_INFORMATION SUPPLIED_:

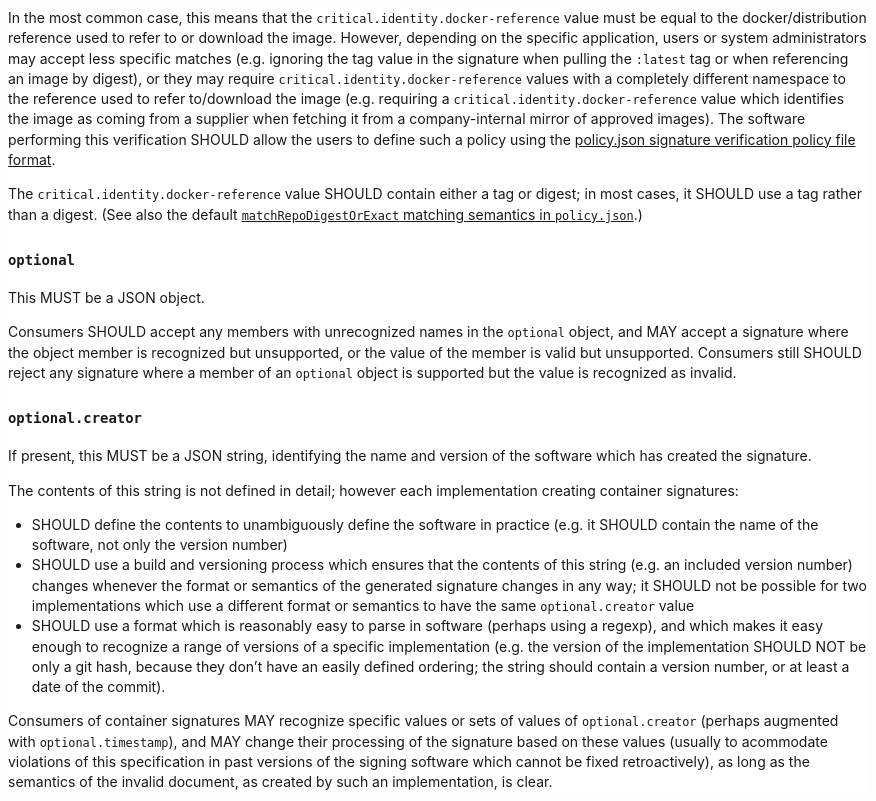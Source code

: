In the most common case, this means that the `critical.identity.docker-reference` value must be equal to the docker/distribution reference used to refer to or download the image.
However, depending on the specific application, users or system administrators may accept less specific matches
(e.g. ignoring the tag value in the signature when pulling the `:latest` tag or when referencing an image by digest),
or they may require `critical.identity.docker-reference` values with a completely different namespace to the reference used to refer to/download the image
(e.g. requiring a `critical.identity.docker-reference` value which identifies the image as coming from a supplier when fetching it from a company-internal mirror of approved images).
The software performing this verification SHOULD allow the users to define such a policy using the [policy.json signature verification policy file format](containers-policy.json.5.md).

The `critical.identity.docker-reference` value SHOULD contain either a tag or digest;
in most cases, it SHOULD use a tag rather than a digest.  (See also the default [`matchRepoDigestOrExact` matching semantics in `policy.json`](containers-policy.json.5.md#signedby).)

### `optional`

This MUST be a JSON object.

Consumers SHOULD accept any members with unrecognized names in the `optional` object,
and MAY accept a signature where the object member is recognized but unsupported, or the value of the member is valid but unsupported.
Consumers still SHOULD reject any signature where a member of an `optional` object is supported but the value is recognized as invalid.

### `optional.creator`

If present, this MUST be a JSON string, identifying the name and version of the software which has created the signature.

The contents of this string is not defined in detail; however each implementation creating container signatures:

- SHOULD define the contents to unambiguously define the software in practice (e.g. it SHOULD contain the name of the software, not only the version number)
- SHOULD use a build and versioning process which ensures that the contents of this string (e.g. an included version number)
  changes whenever the format or semantics of the generated signature changes in any way;
  it SHOULD not be possible for two implementations which use a different format or semantics to have the same `optional.creator` value
- SHOULD use a format which is reasonably easy to parse in software (perhaps using a regexp),
  and which makes it easy enough to recognize a range of versions of a specific implementation
  (e.g. the version of the implementation SHOULD NOT be only a git hash, because they don’t have an easily defined ordering;
  the string should contain a version number, or at least a date of the commit).

Consumers of container signatures MAY recognize specific values or sets of values of `optional.creator`
(perhaps augmented with `optional.timestamp`),
and MAY change their processing of the signature based on these values
(usually to acommodate violations of this specification in past versions of the signing software which cannot be fixed retroactively),
as long as the semantics of the invalid document, as created by such an implementation, is clear.
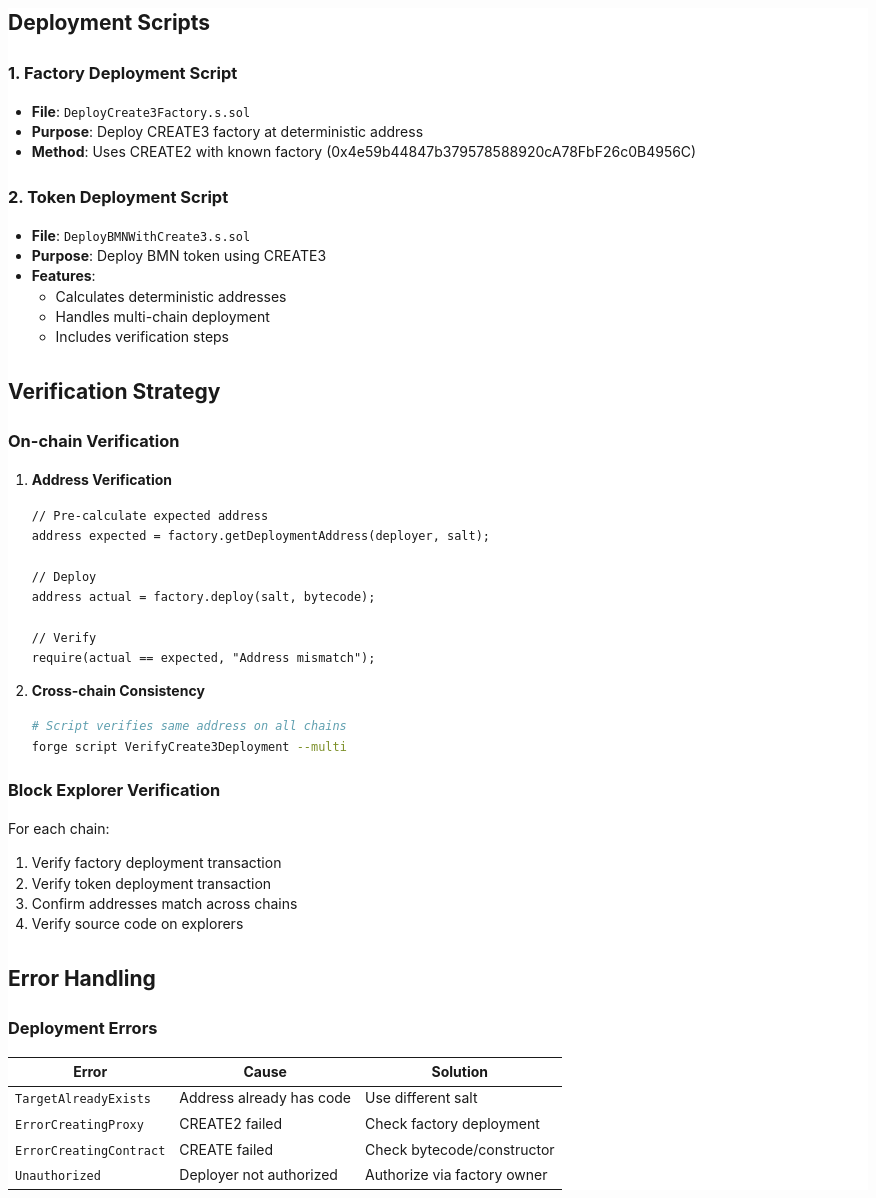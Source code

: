 ## Deployment Scripts

### 1. Factory Deployment Script
- **File**: `DeployCreate3Factory.s.sol`
- **Purpose**: Deploy CREATE3 factory at deterministic address
- **Method**: Uses CREATE2 with known factory (0x4e59b44847b379578588920cA78FbF26c0B4956C)

### 2. Token Deployment Script
- **File**: `DeployBMNWithCreate3.s.sol`
- **Purpose**: Deploy BMN token using CREATE3
- **Features**:
  - Calculates deterministic addresses
  - Handles multi-chain deployment
  - Includes verification steps

## Verification Strategy

### On-chain Verification

1. **Address Verification**
   ```solidity
   // Pre-calculate expected address
   address expected = factory.getDeploymentAddress(deployer, salt);
   
   // Deploy
   address actual = factory.deploy(salt, bytecode);
   
   // Verify
   require(actual == expected, "Address mismatch");
   ```

2. **Cross-chain Consistency**
   ```bash
   # Script verifies same address on all chains
   forge script VerifyCreate3Deployment --multi
   ```

### Block Explorer Verification

For each chain:
1. Verify factory deployment transaction
2. Verify token deployment transaction
3. Confirm addresses match across chains
4. Verify source code on explorers

## Error Handling

### Deployment Errors

| Error | Cause | Solution |
|-------|-------|----------|
| `TargetAlreadyExists` | Address already has code | Use different salt |
| `ErrorCreatingProxy` | CREATE2 failed | Check factory deployment |
| `ErrorCreatingContract` | CREATE failed | Check bytecode/constructor |
| `Unauthorized` | Deployer not authorized | Authorize via factory owner |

_GOAL OF THE EXERCISE_:
Since the pictures are not wanted, repeat only the rest of the material, exactly as given.

_RESPONSE BELOW_:
Source code

:In the most common case, this means that the `critical.identity.docker-reference` value must be equal to the docker/distribution reference used to refer to or download the image.
However, depending on the specific application, users or system administrators may accept less specific matches
(e.g. ignoring the tag value in the signature when pulling the `:latest` tag or when referencing an image by digest),
or they may require `critical.identity.docker-reference` values with a completely different namespace to the reference used to refer to/download the image
(e.g. requiring a `critical.identity.docker-reference` value which identifies the image as coming from a supplier when fetching it from a company-internal mirror of approved images).
The software performing this verification SHOULD allow the users to define such a policy using the [policy.json signature verification policy file format](containers-policy.json.5.md).

The `critical.identity.docker-reference` value SHOULD contain either a tag or digest;
in most cases, it SHOULD use a tag rather than a digest.  (See also the default [`matchRepoDigestOrExact` matching semantics in `policy.json`](containers-policy.json.5.md#signedby).)

### `optional`

This MUST be a JSON object.

Consumers SHOULD accept any members with unrecognized names in the `optional` object,
and MAY accept a signature where the object member is recognized but unsupported, or the value of the member is valid but unsupported.
Consumers still SHOULD reject any signature where a member of an `optional` object is supported but the value is recognized as invalid.

### `optional.creator`

If present, this MUST be a JSON string, identifying the name and version of the software which has created the signature.

The contents of this string is not defined in detail; however each implementation creating container signatures:

- SHOULD define the contents to unambiguously define the software in practice (e.g. it SHOULD contain the name of the software, not only the version number)
- SHOULD use a build and versioning process which ensures that the contents of this string (e.g. an included version number)
  changes whenever the format or semantics of the generated signature changes in any way;
  it SHOULD not be possible for two implementations which use a different format or semantics to have the same `optional.creator` value
- SHOULD use a format which is reasonably easy to parse in software (perhaps using a regexp),
  and which makes it easy enough to recognize a range of versions of a specific implementation
  (e.g. the version of the implementation SHOULD NOT be only a git hash, because they don’t have an easily defined ordering;
  the string should contain a version number, or at least a date of the commit).

Consumers of container signatures MAY recognize specific values or sets of values of `optional.creator`
(perhaps augmented with `optional.timestamp`),
and MAY change their processing of the signature based on these values
(usually to acommodate violations of this specification in past versions of the signing software which cannot be fixed retroactively),
as long as the semantics of the invalid document, as created by such an implementation, is clear.
Source code

: ## Deployment Scripts

### 1. Factory Deployment Script
- **File**: `DeployCreate3Factory.s.sol`
- **Purpose**: Deploy CREATE3 factory at deterministic address
- **Method**: Uses CREATE2 with known factory (0x4e59b44847b379578588920cA78FbF26c0B4956C)

### 2. Token Deployment Script
- **File**: `DeployBMNWithCreate3.s.sol`
- **Purpose**: Deploy BMN token using CREATE3
- **Features**:
  - Calculates deterministic addresses
  - Handles multi-chain deployment
  - Includes verification steps

## Verification Strategy

### On-chain Verification

1. **Address Verification**
   ```solidity
   // Pre-calculate expected address
   address expected = factory.getDeploymentAddress(deployer, salt);
   
   // Deploy
   address actual = factory.deploy(salt, bytecode);
   
   // Verify
   require(actual == expected, "Address mismatch");
   ```

2. **Cross-chain Consistency**
   ```bash
   # Script verifies same address on all chains
   forge script VerifyCreate3Deployment --multi
   ```

### Block Explorer Verification

For each chain:
1. Verify factory deployment transaction
2. Verify token deployment transaction
3. Confirm addresses match across chains
4. Verify source code on explorers

## Error Handling

### Deployment Errors

| Error | Cause | Solution |
|-------|-------|----------|
| `TargetAlreadyExists` | Address already has code | Use different salt |
| `ErrorCreatingProxy` | CREATE2 failed | Check factory deployment |
| `ErrorCreatingContract` | CREATE failed | Check bytecode/constructor |
| `Unauthorized` | Deployer not authorized | Authorize via factory owner |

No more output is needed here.